*** Opening MATERIAL FOR THIS TASK ***
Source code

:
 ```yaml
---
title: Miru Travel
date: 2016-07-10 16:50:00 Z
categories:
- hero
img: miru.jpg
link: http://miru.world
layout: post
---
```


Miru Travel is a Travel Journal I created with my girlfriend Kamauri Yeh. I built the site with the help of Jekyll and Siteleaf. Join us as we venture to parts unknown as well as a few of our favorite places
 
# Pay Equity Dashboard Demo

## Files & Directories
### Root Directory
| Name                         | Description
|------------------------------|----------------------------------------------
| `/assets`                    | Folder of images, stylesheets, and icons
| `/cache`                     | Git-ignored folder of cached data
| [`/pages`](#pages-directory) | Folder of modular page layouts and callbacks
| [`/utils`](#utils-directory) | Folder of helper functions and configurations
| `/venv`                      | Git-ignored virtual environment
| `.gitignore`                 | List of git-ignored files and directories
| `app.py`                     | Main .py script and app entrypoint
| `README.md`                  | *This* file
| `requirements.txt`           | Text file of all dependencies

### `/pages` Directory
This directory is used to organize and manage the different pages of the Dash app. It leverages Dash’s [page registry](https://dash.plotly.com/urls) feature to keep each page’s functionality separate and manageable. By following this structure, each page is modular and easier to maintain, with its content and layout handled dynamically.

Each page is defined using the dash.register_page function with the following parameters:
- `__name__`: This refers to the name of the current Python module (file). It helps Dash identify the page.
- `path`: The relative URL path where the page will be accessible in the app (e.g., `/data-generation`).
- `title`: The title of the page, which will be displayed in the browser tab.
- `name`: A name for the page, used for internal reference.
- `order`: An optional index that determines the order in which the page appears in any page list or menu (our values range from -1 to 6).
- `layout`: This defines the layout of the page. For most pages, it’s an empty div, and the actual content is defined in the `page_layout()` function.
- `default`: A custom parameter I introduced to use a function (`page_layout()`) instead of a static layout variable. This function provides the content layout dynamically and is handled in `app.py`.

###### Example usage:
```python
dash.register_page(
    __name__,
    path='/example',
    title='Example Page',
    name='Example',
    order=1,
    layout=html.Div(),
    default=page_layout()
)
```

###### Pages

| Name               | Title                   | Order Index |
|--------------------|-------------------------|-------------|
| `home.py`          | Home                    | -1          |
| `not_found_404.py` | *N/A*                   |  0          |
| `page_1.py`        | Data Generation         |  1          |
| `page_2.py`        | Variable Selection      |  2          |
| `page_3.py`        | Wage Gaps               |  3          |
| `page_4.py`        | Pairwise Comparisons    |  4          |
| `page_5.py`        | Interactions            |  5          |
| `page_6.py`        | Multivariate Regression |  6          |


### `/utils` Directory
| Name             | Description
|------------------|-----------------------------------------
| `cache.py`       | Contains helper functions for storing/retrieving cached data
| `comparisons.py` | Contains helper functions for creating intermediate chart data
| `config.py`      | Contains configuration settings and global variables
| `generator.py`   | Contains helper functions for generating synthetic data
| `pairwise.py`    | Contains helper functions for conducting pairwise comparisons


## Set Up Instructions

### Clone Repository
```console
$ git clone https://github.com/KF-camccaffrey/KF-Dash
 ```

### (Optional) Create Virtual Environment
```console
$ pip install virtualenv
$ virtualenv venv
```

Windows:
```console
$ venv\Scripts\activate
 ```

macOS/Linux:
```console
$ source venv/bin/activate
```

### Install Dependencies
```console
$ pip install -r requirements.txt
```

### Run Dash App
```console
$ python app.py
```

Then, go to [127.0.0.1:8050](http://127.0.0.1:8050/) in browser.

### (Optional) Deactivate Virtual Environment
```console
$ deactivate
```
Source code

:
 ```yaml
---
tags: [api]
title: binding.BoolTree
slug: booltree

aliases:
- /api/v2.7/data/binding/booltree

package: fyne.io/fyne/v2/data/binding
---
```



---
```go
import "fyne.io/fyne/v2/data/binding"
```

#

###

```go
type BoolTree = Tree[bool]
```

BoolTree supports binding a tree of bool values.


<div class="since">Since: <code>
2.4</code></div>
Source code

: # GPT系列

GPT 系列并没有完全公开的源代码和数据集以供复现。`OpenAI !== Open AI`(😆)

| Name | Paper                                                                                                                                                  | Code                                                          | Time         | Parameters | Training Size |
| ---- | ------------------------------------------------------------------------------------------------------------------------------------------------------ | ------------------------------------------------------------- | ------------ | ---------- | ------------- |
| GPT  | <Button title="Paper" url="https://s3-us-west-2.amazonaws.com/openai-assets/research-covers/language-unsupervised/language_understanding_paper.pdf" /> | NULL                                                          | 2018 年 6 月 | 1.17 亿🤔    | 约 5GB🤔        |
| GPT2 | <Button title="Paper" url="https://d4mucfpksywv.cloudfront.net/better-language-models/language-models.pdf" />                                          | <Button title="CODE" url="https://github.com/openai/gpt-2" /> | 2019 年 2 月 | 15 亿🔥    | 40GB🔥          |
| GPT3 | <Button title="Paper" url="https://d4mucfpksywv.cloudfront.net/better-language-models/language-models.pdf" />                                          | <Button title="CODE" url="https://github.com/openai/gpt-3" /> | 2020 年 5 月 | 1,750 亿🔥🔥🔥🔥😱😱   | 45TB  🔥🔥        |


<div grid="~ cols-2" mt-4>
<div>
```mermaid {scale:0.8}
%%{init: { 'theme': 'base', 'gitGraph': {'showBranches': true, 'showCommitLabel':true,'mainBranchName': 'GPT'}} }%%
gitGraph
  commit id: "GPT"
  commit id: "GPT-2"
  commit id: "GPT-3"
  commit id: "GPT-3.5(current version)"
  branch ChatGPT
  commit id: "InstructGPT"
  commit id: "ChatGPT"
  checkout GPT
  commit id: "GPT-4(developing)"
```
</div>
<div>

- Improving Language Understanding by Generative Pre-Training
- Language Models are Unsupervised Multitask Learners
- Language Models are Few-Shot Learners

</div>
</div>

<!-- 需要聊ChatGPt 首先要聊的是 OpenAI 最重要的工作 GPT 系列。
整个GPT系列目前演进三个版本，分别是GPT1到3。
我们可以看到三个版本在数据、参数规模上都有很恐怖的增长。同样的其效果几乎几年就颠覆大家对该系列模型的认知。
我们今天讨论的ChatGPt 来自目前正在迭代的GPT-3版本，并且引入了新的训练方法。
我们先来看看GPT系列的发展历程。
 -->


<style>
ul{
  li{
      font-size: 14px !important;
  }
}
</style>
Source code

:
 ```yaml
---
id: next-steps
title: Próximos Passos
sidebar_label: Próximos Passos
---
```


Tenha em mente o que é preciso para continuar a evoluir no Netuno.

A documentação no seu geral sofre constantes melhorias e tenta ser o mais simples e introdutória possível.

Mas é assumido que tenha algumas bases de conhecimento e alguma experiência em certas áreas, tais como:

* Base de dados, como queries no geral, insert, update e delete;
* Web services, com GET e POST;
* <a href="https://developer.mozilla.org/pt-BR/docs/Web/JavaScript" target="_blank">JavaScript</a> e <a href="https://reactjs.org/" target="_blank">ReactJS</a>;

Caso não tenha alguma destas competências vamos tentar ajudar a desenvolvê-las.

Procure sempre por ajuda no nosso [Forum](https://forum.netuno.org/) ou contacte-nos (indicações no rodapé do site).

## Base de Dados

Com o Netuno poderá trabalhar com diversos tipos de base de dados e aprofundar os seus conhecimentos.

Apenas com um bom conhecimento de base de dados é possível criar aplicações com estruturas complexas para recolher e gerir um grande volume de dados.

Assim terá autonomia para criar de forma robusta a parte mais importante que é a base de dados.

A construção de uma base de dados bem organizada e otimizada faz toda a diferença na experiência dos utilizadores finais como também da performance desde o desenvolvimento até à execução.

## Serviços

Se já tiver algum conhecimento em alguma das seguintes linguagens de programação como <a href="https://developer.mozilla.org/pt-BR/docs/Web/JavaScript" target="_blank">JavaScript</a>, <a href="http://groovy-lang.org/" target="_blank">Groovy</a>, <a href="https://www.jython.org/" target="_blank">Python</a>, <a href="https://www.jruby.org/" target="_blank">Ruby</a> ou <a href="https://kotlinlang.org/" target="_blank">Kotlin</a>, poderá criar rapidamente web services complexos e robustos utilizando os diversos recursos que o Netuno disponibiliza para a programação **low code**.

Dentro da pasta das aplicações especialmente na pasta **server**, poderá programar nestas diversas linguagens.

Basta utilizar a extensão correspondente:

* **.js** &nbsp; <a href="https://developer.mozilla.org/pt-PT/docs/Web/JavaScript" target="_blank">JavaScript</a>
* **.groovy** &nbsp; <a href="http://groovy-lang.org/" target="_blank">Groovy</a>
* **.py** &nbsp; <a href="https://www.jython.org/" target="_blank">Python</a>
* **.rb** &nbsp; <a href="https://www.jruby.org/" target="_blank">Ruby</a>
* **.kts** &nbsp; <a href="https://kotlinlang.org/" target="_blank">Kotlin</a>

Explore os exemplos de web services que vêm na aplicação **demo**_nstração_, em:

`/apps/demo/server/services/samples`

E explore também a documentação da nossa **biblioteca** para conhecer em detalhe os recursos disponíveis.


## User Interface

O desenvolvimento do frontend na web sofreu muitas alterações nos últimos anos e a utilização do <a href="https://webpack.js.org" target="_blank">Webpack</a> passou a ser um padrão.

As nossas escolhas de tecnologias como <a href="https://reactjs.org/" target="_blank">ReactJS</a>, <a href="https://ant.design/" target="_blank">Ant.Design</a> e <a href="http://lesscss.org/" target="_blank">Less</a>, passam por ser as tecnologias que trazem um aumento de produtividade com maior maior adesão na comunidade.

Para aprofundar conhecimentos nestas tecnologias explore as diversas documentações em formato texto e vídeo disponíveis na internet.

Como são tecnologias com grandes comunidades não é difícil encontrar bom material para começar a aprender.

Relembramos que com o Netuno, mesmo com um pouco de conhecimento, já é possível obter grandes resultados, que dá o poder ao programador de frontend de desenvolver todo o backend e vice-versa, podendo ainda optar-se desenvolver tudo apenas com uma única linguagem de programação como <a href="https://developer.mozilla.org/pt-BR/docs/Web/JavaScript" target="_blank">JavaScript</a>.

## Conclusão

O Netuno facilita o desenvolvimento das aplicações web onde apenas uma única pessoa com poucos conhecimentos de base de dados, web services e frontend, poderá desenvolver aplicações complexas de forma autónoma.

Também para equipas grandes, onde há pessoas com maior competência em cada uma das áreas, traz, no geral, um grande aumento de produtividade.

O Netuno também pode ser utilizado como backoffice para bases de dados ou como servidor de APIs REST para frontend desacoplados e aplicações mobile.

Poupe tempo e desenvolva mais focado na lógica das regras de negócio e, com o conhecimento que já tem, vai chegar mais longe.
*** Closing MATERIAL FOR THIS TASK ***
▸ EXERCISE AIM: Above are some lines. Repeat exactly, and only, those from the line that has "- Improving Language" through the line that has "我们今天讨论的ChatGPt".

▸ ANSWER SECTION:
- Improving Language Understanding by Generative Pre-Training
- Language Models are Unsupervised Multitask Learners
- Language Models are Few-Shot Learners

</div>
</div>

<!-- 需要聊ChatGPt 首先要聊的是 OpenAI 最重要的工作 GPT 系列。
整个GPT系列目前演进三个版本，分别是GPT1到3。
我们可以看到三个版本在数据、参数规模上都有很恐怖的增长。同样的其效果几乎几年就颠覆大家对该系列模型的认知。
我们今天讨论的ChatGPt 来自目前正在迭代的GPT-3版本，并且引入了新的训练方法。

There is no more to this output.